One of the hit-and-miss aspects of finding information is knowing that something exists, in order to search it out. It is possible to miss out, at least for a while, on services, opportunities, equipment etc. because their existence has not yet come to light. This article points to sources of information that either list what is available or lead to contacts with local people who will know.
Finding public services
Many city, county and district councils split what they publish, between visitors’ and residents’ information. A family with a child who has additional needs might want to consult both kinds, whether that is just for a visit or to put things in place for a new situation / area; broadly speaking, for both leisure / local highlights / informal activities and statutory / community services. https://www.gov.uk/find-your-local-council will find the contact details for a local authority in a county or city, however it can be overlooked that there are different kinds of councils, and more than one may cover the same area.
Smaller town and parish councils can be a source of useful local knowledge. An example comparing the type of information available is Patchway Town Council, which exists within the South Gloucestershire unitary authority (“unitary” indicating that it functions as both a county and a district council). Local authority departments may go under different titles but will include children’s services with children’s social services, education, adult social services, housing, planning, Disabled Facilities Grants, discretionary grants, trading standards, transport and disabled vehicle parking among others.
The local authority will cover some community health-related services, but this side of things will be NHS-based or linked to the NHS in some way. For example, equipment services are likely to cross over between district nurses linked to GP surgeries, and social services (although if you are just visiting an area and need some temporary equipment, the local branch of the Red Cross might be the place to start.) To find local health services, NHS Choices, gives some details and links to parts of the UK from “other NHS sites” at the bottom of the page.
All or most of the above will be very familiar to people with some experience, but to those who are new to it, it can seem like a maze.
A few other links relating to public services:
Local Family Information Services, which provide a range of information on services available to parents, including parents of disabled children.
NHS Choices services search, to find local health-related services.
Transferring to new services, including records, can often be assisted by the services you are moving from. Capability Scotland publish a guide for people moving to there with a disabled child, some of which could also be useful in other parts of the UK. A quick reference to all your child’s needs and existing services (such as a Personal Portfolio) can be a useful tool.
Transport information can be found at: Traveline.
Finding charities and other support
Good starting-points to get the lie of the land, as it were, are libraries (and librarians) – nearby ones can be found by entering a postcode or location name at: http://www.findalibrary.org.uk/#Start.
Tourist Information Centres are listed at: http://www.information-britain.co.uk/tic.cfm (in Northern Ireland, Visitor Information Centres, http://www.discovernorthernireland.com/Visitor-Information-Centres-VICs–A2216).
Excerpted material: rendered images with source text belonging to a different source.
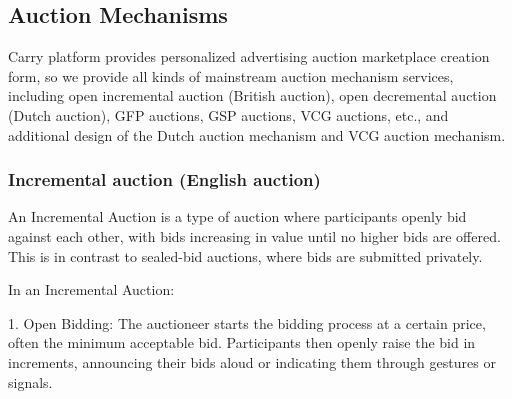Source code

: 
\subsection{Auction Mechanisms}
Carry platform provides personalized advertising auction marketplace creation form, so we provide all kinds of mainstream auction mechanism services, including open incremental auction (British auction), open decremental auction (Dutch auction), GFP auctions, GSP auctions, VCG auctions, etc., and additional design of the Dutch auction mechanism and VCG auction mechanism.

\subsubsection{Incremental auction (English auction)}
An Incremental Auction is a type of auction where participants openly bid against each other, with bids increasing in value until no higher bids are offered. This is in contrast to sealed-bid auctions, where bids are submitted privately.

In an Incremental Auction:

1. Open Bidding: The auctioneer starts the bidding process at a certain price, often the minimum acceptable bid. Participants then openly raise the bid in increments, announcing their bids aloud or indicating them through gestures or signals.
Voluntary services organisations are likely to know what charities and informal groups are active in an area: in England, these are the Councils for Voluntary Service (CVS), listed at: http://www.navca.org.uk/directory/home.aspx. Wales has County Voluntary Councils, listed at: http://www.wcva.org.uk/members-partners/county-voluntary-councils. In Northern Ireland, the NICVA lists the organisations at: http://www.nicva.org/members_a-z, and in Scotland, many voluntary organisations are listed by area at: http://www.iscotland.co.uk/local/charities-and-voluntary-organisations/, and the umbrella body is the SCVO.
Another source of information about carers’ services and support groups in England, searching by town or postcode, links from http://www.nhs.uk/CarersDirect/guide/parent-carers/Pages/Parentsupportgroups.aspx.
For finding private services and suppliers: http://www.thephonebook.bt.com/publisha.content/en/index.publisha# (the listings here include youth organisations and some local support groups under “community groups”). This is not to overlook the other types of directory, yellow pages etc.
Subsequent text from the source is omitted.